• Exercise directions
Copy out the records precisely, omitting pictures.

• Dataset excerpts
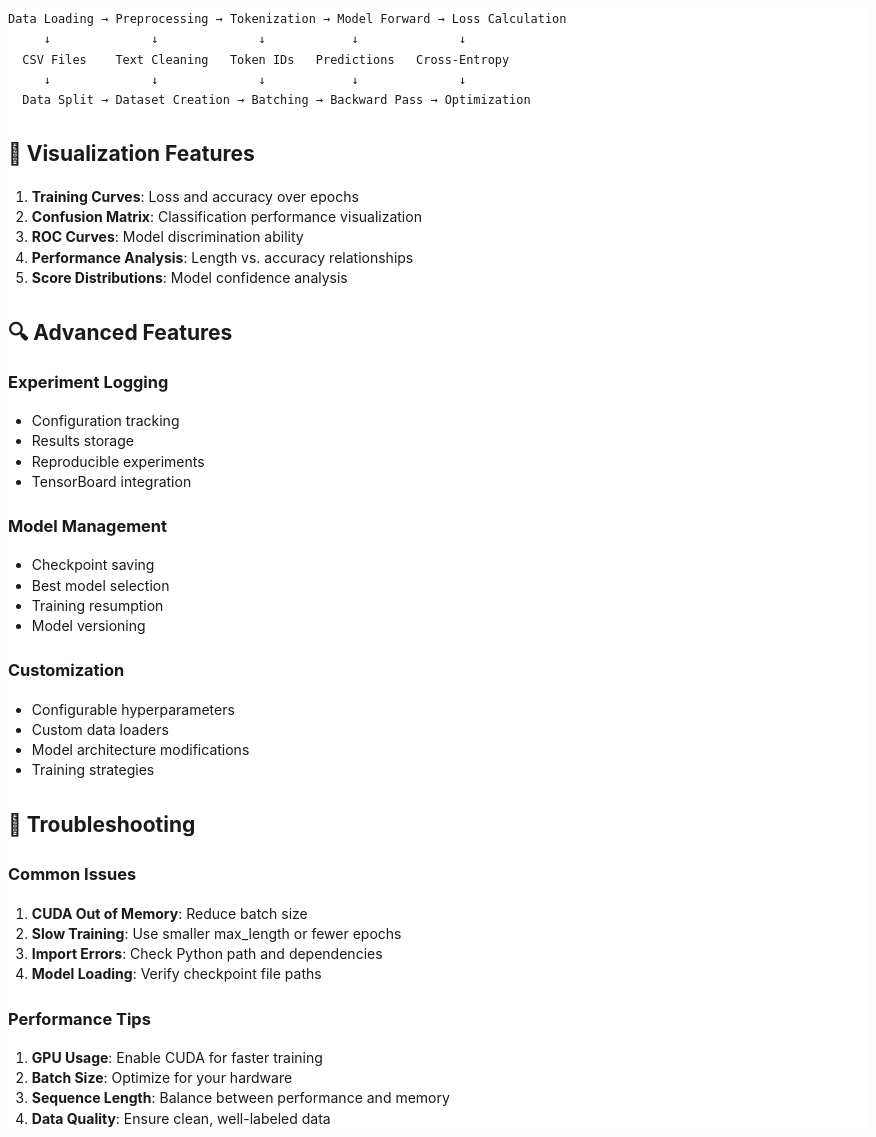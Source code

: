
 ```
Data Loading → Preprocessing → Tokenization → Model Forward → Loss Calculation
     ↓              ↓              ↓            ↓              ↓
  CSV Files    Text Cleaning   Token IDs   Predictions   Cross-Entropy
     ↓              ↓              ↓            ↓              ↓
  Data Split → Dataset Creation → Batching → Backward Pass → Optimization
```

## 🎨 Visualization Features

1. **Training Curves**: Loss and accuracy over epochs
2. **Confusion Matrix**: Classification performance visualization
3. **ROC Curves**: Model discrimination ability
4. **Performance Analysis**: Length vs. accuracy relationships
5. **Score Distributions**: Model confidence analysis

## 🔍 Advanced Features

### **Experiment Logging**
- Configuration tracking
- Results storage
- Reproducible experiments
- TensorBoard integration

### **Model Management**
- Checkpoint saving
- Best model selection
- Training resumption
- Model versioning

### **Customization**
- Configurable hyperparameters
- Custom data loaders
- Model architecture modifications
- Training strategies

## 🚨 Troubleshooting

### **Common Issues**
1. **CUDA Out of Memory**: Reduce batch size
2. **Slow Training**: Use smaller max_length or fewer epochs
3. **Import Errors**: Check Python path and dependencies
4. **Model Loading**: Verify checkpoint file paths

### **Performance Tips**
1. **GPU Usage**: Enable CUDA for faster training
2. **Batch Size**: Optimize for your hardware
3. **Sequence Length**: Balance between performance and memory
4. **Data Quality**: Ensure clean, well-labeled data
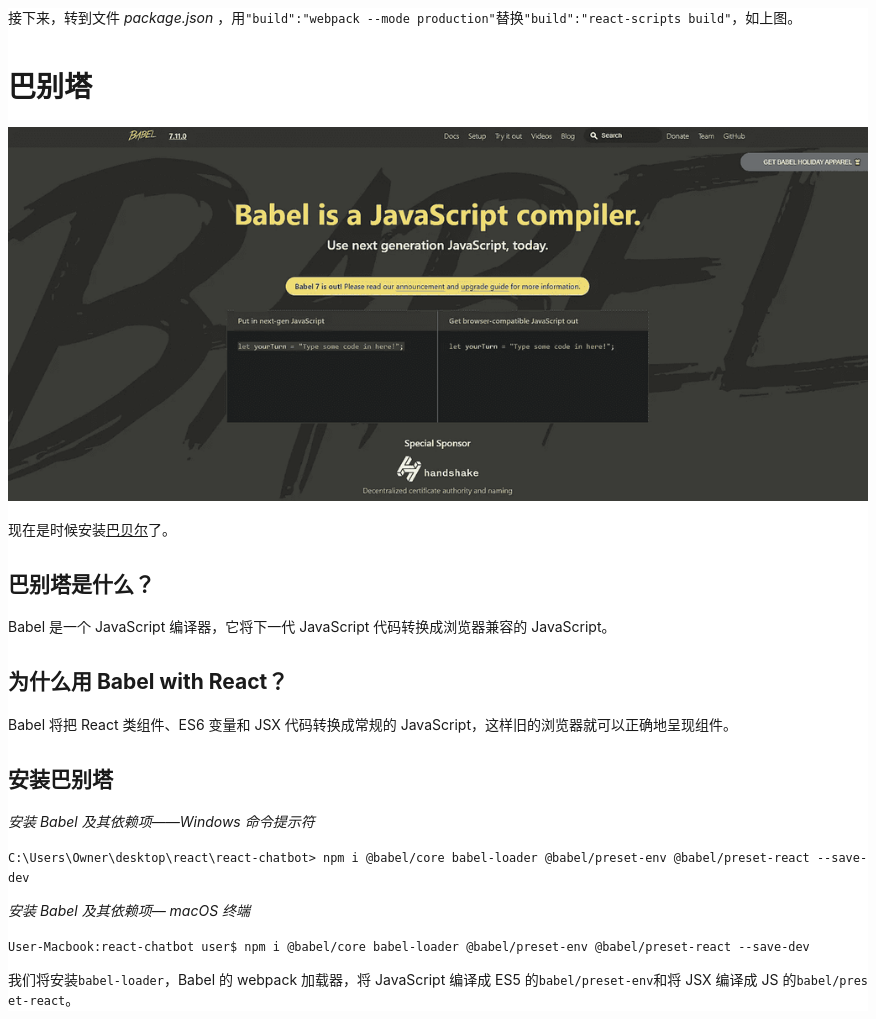 接下来，转到文件 *package.json* ，用`"build":"webpack --mode production"`替换`"build":"react-scripts build"`，如上图。

# **巴别塔**

![](img/1d348784667fee00bc5a7be967c166ed.png)

现在是时候安装[巴贝尔](https://babeljs.io/)了。

## **巴别塔是什么？**

Babel 是一个 JavaScript 编译器，它将下一代 JavaScript 代码转换成浏览器兼容的 JavaScript。

## **为什么用 Babel with React？**

Babel 将把 React 类组件、ES6 变量和 JSX 代码转换成常规的 JavaScript，这样旧的浏览器就可以正确地呈现组件。

## **安装巴别塔**

*安装 Babel 及其依赖项——Windows 命令提示符*

```
C:\Users\Owner\desktop\react\react-chatbot> npm i @babel/core babel-loader @babel/preset-env @babel/preset-react --save-dev
```

*安装 Babel 及其依赖项— macOS 终端*

```
User-Macbook:react-chatbot user$ npm i @babel/core babel-loader @babel/preset-env @babel/preset-react --save-dev
```

我们将安装`babel-loader`，Babel 的 webpack 加载器，将 JavaScript 编译成 ES5 的`babel/preset-env`和将 JSX 编译成 JS 的`babel/preset-react`。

• Answer area
Source code

:
 ```
Data Loading → Preprocessing → Tokenization → Model Forward → Loss Calculation
     ↓              ↓              ↓            ↓              ↓
  CSV Files    Text Cleaning   Token IDs   Predictions   Cross-Entropy
     ↓              ↓              ↓            ↓              ↓
  Data Split → Dataset Creation → Batching → Backward Pass → Optimization
```

## 🎨 Visualization Features

1. **Training Curves**: Loss and accuracy over epochs
2. **Confusion Matrix**: Classification performance visualization
3. **ROC Curves**: Model discrimination ability
4. **Performance Analysis**: Length vs. accuracy relationships
5. **Score Distributions**: Model confidence analysis

## 🔍 Advanced Features

### **Experiment Logging**
- Configuration tracking
- Results storage
- Reproducible experiments
- TensorBoard integration

### **Model Management**
- Checkpoint saving
- Best model selection
- Training resumption
- Model versioning

### **Customization**
- Configurable hyperparameters
- Custom data loaders
- Model architecture modifications
- Training strategies

## 🚨 Troubleshooting

### **Common Issues**
1. **CUDA Out of Memory**: Reduce batch size
2. **Slow Training**: Use smaller max_length or fewer epochs
3. **Import Errors**: Check Python path and dependencies
4. **Model Loading**: Verify checkpoint file paths

### **Performance Tips**
1. **GPU Usage**: Enable CUDA for faster training
2. **Batch Size**: Optimize for your hardware
3. **Sequence Length**: Balance between performance and memory
4. **Data Quality**: Ensure clean, well-labeled data
 接下来，转到文件 *package.json* ，用`"build":"webpack --mode production"`替换`"build":"react-scripts build"`，如上图。

# **巴别塔**

![](img/1d348784667fee00bc5a7be967c166ed.png)

现在是时候安装[巴贝尔](https://babeljs.io/)了。

## **巴别塔是什么？**

Babel 是一个 JavaScript 编译器，它将下一代 JavaScript 代码转换成浏览器兼容的 JavaScript。

## **为什么用 Babel with React？**

Babel 将把 React 类组件、ES6 变量和 JSX 代码转换成常规的 JavaScript，这样旧的浏览器就可以正确地呈现组件。

## **安装巴别塔**

*安装 Babel 及其依赖项——Windows 命令提示符*

```
C:\Users\Owner\desktop\react\react-chatbot> npm i @babel/core babel-loader @babel/preset-env @babel/preset-react --save-dev
```

*安装 Babel 及其依赖项— macOS 终端*

```
User-Macbook:react-chatbot user$ npm i @babel/core babel-loader @babel/preset-env @babel/preset-react --save-dev
```

我们将安装`babel-loader`，Babel 的 webpack 加载器，将 JavaScript 编译成 ES5 的`babel/preset-env`和将 JSX 编译成 JS 的`babel/preset-react`。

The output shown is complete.